3.5.7 Learning

3.5.7 Learning

Learning Including Computational Models Both in Normal Learning and in Pathology (Associative Learning by Hebbian Adaptation, Unsupervised vs. Supervised, Reinforcement)

Learning is a complex process that involves the formation of new neural connections, as well as the strengthening or weakening of existing connections, in the brain. This process, known as neural plasticity, allows the brain to adapt and change in response to new experiences and information (Kolb & Whishaw, 2016).

The neural circuits that are involved in learning are typically located in the hippocampus, a region of the brain that is important for memory and spatial navigation (Eichenbaum, 2014). The hippocampus is connected to various other brain regions, including the prefrontal cortex and the amygdala, which play important roles in learning and emotion (Bechara, Tranel, & Damasio, 2005).

When an experience or piece of information is first encountered, it is processed by the hippocampus and then consolidated into long-term memory in the neocortex (Squire, Wixted, & Clark, 2004). This process involves the strengthening of the neural connections between neurons, a process that is thought to be mediated by the release of neurotransmitters such as glutamate and GABA (Lisman & Grace, 2005).
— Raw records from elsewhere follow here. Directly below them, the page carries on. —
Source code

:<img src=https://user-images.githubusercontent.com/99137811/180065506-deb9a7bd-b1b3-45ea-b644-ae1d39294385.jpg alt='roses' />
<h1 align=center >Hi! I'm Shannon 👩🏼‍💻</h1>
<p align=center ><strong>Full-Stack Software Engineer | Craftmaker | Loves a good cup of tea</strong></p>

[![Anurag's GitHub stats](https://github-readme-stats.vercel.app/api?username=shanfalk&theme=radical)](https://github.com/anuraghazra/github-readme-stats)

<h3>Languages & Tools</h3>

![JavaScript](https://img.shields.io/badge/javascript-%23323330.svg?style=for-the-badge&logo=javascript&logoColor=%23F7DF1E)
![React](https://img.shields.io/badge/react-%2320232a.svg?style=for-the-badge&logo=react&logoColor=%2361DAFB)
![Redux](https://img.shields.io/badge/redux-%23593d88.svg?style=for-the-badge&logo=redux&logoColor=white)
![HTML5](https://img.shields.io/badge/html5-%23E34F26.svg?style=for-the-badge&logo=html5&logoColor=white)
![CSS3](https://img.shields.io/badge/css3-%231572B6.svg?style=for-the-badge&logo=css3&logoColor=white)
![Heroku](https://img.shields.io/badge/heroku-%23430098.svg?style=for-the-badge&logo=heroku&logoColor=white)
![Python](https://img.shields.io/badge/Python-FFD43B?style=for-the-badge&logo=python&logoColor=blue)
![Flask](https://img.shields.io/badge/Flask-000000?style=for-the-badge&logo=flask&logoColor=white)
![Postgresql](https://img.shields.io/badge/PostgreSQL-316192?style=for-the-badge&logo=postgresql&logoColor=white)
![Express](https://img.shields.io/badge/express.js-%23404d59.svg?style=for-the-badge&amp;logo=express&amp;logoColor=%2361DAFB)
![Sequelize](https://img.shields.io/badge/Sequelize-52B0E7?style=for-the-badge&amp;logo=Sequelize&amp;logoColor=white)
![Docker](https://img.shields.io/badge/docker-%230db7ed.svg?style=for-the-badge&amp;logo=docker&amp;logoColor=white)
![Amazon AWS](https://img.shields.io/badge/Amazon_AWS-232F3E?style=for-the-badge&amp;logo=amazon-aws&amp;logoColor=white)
Overall, the neural circuits of learning are complex and involve the interaction of multiple brain regions and neurotransmitter systems (Kolb & Whishaw, 2016).

Computational models:

Computational models are mathematical or algorithmic representations of a system or process, and they can be used to study and understand normal learning and learning in pathology.

In normal learning, computational models can be used to understand how the brain processes and stores new information. For example, one computational model of memory consolidation proposes that new information is initially stored in the hippocampus and then gradually transferred to the neocortex for long-term storage (McClelland, McNaughton, & O’Reilly, 1995). This model has been supported by a number of experimental studies and has helped researchers to understand how the brain consolidates new memories over time.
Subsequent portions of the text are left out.